Whatever happened on Tuesday night, the reanimated North Korean nuclear threat holds a lesson about what happens when Washington makes agreements with regimes that are, to their core, untrustworthy. It often extends the lives of those regimes and facilitates the crisis it is intended to avert. That, of course, is why the rogue regime is interested in achieving a deal.
In 1985, North Korea signed the Non-Proliferation Treaty so it could openly share in the world’s advances in peaceful nuclear technology. Among the obligations it incurred in doing so was a requirement to disclose its nuclear progress (for example, the amount of weapons-grade plutonium it had produced) and submit to international inspections.
But in 1992, when the regime made its first declaration of what it had produced to date, the International Atomic Energy Agency found substantial evidence that the regime was cheating, hiding plutonium, probably to build nuclear weapons. North Korea reacted in spring 1993 by threatening to withdraw from the treaty altogether.
President Bill Clinton responded by negotiating a new deal with the rogue regime. Under what would be known as the Agreed Framework, Pyongyang was to stop producing plutonium in exchange for some economic aid and American help in building two light-water nuclear reactors (harder to use for plutonium production than the research reactors they had at the time).
This agreement was criticized by many commentators and by nuclear inspectors as far too lenient, giving the North Koreans too much time before they had to make honest disclosures. What’s more, the framework came at an awkward time. Immediately after it was announced, famine and economic crisis struck North Korea, such that western powers might have actually intervened at just the right moment to save the world’s worst regime.
In any event, the agreement bought nothing for the civilized world. In 2002, the North Koreans first admitted that they had been running a secret, parallel uranium-based nuclear enrichment program. Then they retracted their admission. Then they expelled IAEA inspectors and dismantled their monitoring equipment. They withdrew from the NPT in 2003 and persisted in their characteristic belligerent behavior until they finally conducted their first test of a nuclear bomb in 2006, their second in 2009, and their third in 2013.

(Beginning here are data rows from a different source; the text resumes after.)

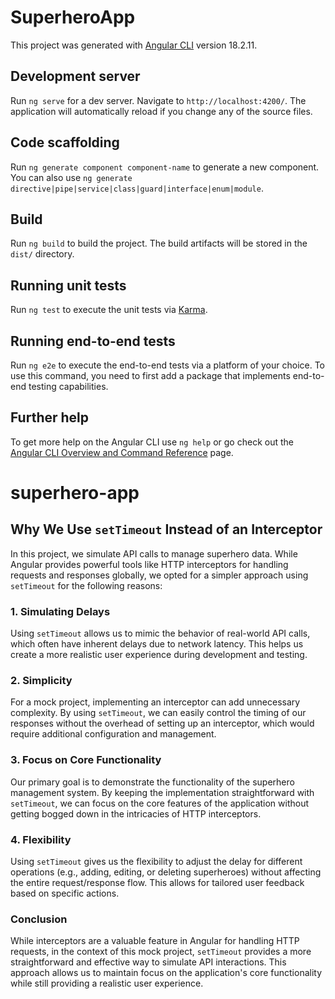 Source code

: # SuperheroApp

This project was generated with [Angular CLI](https://github.com/angular/angular-cli) version 18.2.11.

## Development server

Run `ng serve` for a dev server. Navigate to `http://localhost:4200/`. The application will automatically reload if you change any of the source files.

## Code scaffolding

Run `ng generate component component-name` to generate a new component. You can also use `ng generate directive|pipe|service|class|guard|interface|enum|module`.

## Build

Run `ng build` to build the project. The build artifacts will be stored in the `dist/` directory.

## Running unit tests

Run `ng test` to execute the unit tests via [Karma](https://karma-runner.github.io).

## Running end-to-end tests

Run `ng e2e` to execute the end-to-end tests via a platform of your choice. To use this command, you need to first add a package that implements end-to-end testing capabilities.

## Further help

To get more help on the Angular CLI use `ng help` or go check out the [Angular CLI Overview and Command Reference](https://angular.dev/tools/cli) page.

# superhero-app

## Why We Use `setTimeout` Instead of an Interceptor

In this project, we simulate API calls to manage superhero data. While Angular provides powerful tools like HTTP interceptors for handling requests and responses globally, we opted for a simpler approach using `setTimeout` for the following reasons:

### 1. Simulating Delays

Using `setTimeout` allows us to mimic the behavior of real-world API calls, which often have inherent delays due to network latency. This helps us create a more realistic user experience during development and testing.

### 2. Simplicity

For a mock project, implementing an interceptor can add unnecessary complexity. By using `setTimeout`, we can easily control the timing of our responses without the overhead of setting up an interceptor, which would require additional configuration and management.

### 3. Focus on Core Functionality

Our primary goal is to demonstrate the functionality of the superhero management system. By keeping the implementation straightforward with `setTimeout`, we can focus on the core features of the application without getting bogged down in the intricacies of HTTP interceptors.

### 4. Flexibility

Using `setTimeout` gives us the flexibility to adjust the delay for different operations (e.g., adding, editing, or deleting superheroes) without affecting the entire request/response flow. This allows for tailored user feedback based on specific actions.

### Conclusion

While interceptors are a valuable feature in Angular for handling HTTP requests, in the context of this mock project, `setTimeout` provides a more straightforward and effective way to simulate API interactions. This approach allows us to maintain focus on the application's core functionality while still providing a realistic user experience.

So North Korea, a state sponsor of terrorism, has nuclear weapons 20 years after negotiating a deal (with former President Jimmy Carter) that was intended to prevent just that.
Which brings us to Iran.
Iran is another state that has violated its obligations under the non-proliferation treaty, is a sponsor of terrorism, is belligerent to its neighbors, and has just struck a deal on nukes with a Democratic president of the U.S.
President Obama inked a deal with the mullahs to delay their acquisition of The Bomb. The agreement was struck a few years after a peaceful, popular uprising appeared to threaten the tyrannical regime’s stability. The Iranians have already violated the deal with two recent ballistic missile tests, acts that evince bellicose intentions. The Obama administration is already trying to paper over the violations, and Iran is already threatening to back out of the agreement if Obama does otherwise.
The pattern is familiar and deeply discouraging. The situation in Iran’s neighborhood is far more tense than anything going on in East Asia. Amid hints of a looming sectarian war within the Islamic World between Sunni and Shia Muslims, Obama’s accommodation of Iran’s ambitions in the form of the relaxation of sanctions echoes the gross mistake made with North Korea two decades ago.
Obama is apparently obsessed with his legacy. It would be a tragedy if Americans found themselves looking back on his 2015 agreement as the crucial moment when a terrible regime secured its future and tipped the most unstable region of the world into a nuclear arms race.